New York congressional and gubernatorial candidate Zephyr Teachout shared her personal experiences with pursuing public office, touching on several course themes, including women’s self-consciousness in entering the political arena and gendered news coverage of politicians. Teachout said she rejected the notion of the “right kind of politician,” and hoped to see more politicians who don’t fit the traditional mold, like teachers and bus drivers.
Velez said the course has affirmed her lifelong desire to enter politics. Teachout’s talk, in particular, dispelled one long-held notion. “When she ran for governor, she was single, and it was always my perception that that would be an issue…because there’s a certain amount of upholding traditional family values that is put upon women, and she surprised me that it wasn’t an issue. I thought that was inspiring because it reminded me that we can make our own pathways. We can be ourselves and still pursue politics,” she said.
Like Velez, Jesmine Romanelli ’19 (International Relations) has also held political ambitions from a young age. She gave a presentation on Hillary Clinton in her ninth grade public speaking class and has taken on leadership roles in student clubs since elementary school. Like Velez, she was also discouraged as a teenager from seeking a career in politics.
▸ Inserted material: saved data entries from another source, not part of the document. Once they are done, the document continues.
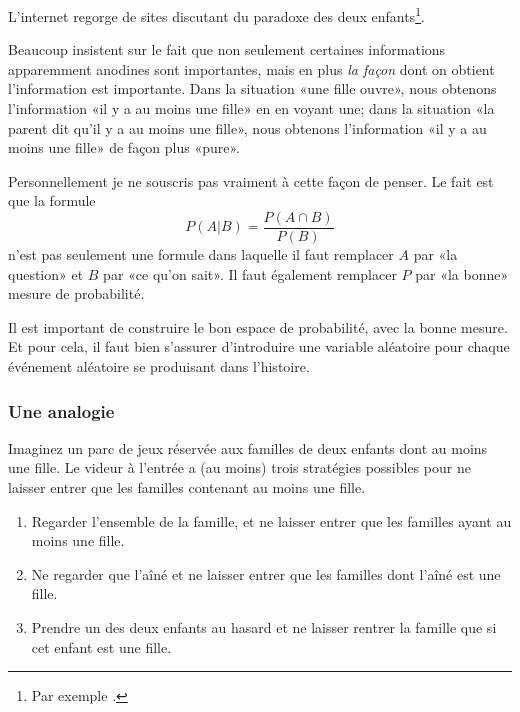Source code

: L'internet regorge de sites discutant du paradoxe des deux enfants\footnote{Par exemple \cite{BIBooBXKDooOTEkjy}.}.

Beaucoup insistent sur le fait que non seulement certaines informations apparemment anodines sont importantes, mais en plus \emph{la façon} dont on obtient l'information est importante. Dans la situation «une fille ouvre», nous obtenons l'information «il y a au moins une fille» en en voyant une; dans la situation «la parent dit qu'il y a au moins une fille», nous obtenons l'information «il y a au moins une fille» de façon plus «pure».

Personnellement je ne souscris pas vraiment à cette façon de penser. Le fait est que la formule
\begin{equation}
	P(A|B)=\frac{ P(A\cap B) }{ P(B) }
\end{equation}
n'est pas seulement une formule dans laquelle il faut remplacer \( A\) par «la question» et \( B\) par «ce qu'on sait». Il faut également remplacer \( P\) par «la bonne» mesure de probabilité.

Il est important de construire le bon espace de probabilité, avec la bonne mesure. Et pour cela, il faut bien s'assurer d'introduire une variable aléatoire pour chaque événement aléatoire se produisant dans l'histoire.

\subsubsection{Une analogie}

Imaginez un parc de jeux réservée aux familles de deux enfants dont au moins une fille. Le videur à l'entrée a (au moins) trois stratégies possibles pour ne laisser entrer que les familles contenant au moins une fille.

\begin{enumerate}
	\item
	      Regarder l'ensemble de la famille, et ne laisser entrer que les familles ayant au moins une fille.
	\item
	      Ne regarder que l'aîné et ne laisser entrer que les familles dont l'aîné est une fille.
	\item\label{ITEMooRKUAooGtfavc}
	      Prendre un des deux enfants au hasard et ne laisser rentrer la famille que si cet enfant est une fille.
\end{enumerate}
Both students speak about equity and the importance of female voices in public office, not just in addressing so-called “women’s issues” like childcare and elder care, but veterans benefits, climate change, renewable energy and resource allocation.
Both have been heartened to see female politicians emerge as key players nationally. Velez, the daughter of a veteran, idolizes New York senator Kirsten Gillibrand as a champion of veterans’ rights, and the half-Bengali, half-Italian Romanelli wants to see more women of color in politics. She has eagerly watched the rise of Hawaii congresswoman Tulsi Gabbard, a combat veteran and the first Hindu woman elected to Congress.
And having taken the course, they both have reason to believe that they, too, can fulfill their career aspirations.
In discussing all the barriers that women face in entering public office, Tobin emphasized one essential and often overlooked finding. In open contests with no incumbents on the ballot, women are just as likely to win as men – and in the last 15 years, actually have a slight advantage. “It’s important to understand things like gender socialization impacting political ambition, but it’s also important to recognize we don’t need to wait,” Tobin said.
This empowering message has shaped both the future Romanelli imagines for herself and her approach to daily living.
“A lot of women are afraid to ask for what they want or inquire about things, or push for what they want, and you kind of need to take a step back and say ‘I do deserve this, and it’s not wrong for me to feel this way’ and actually go through with it,” said Romanelli. “I think that’s one of the biggest things this class has taught me.”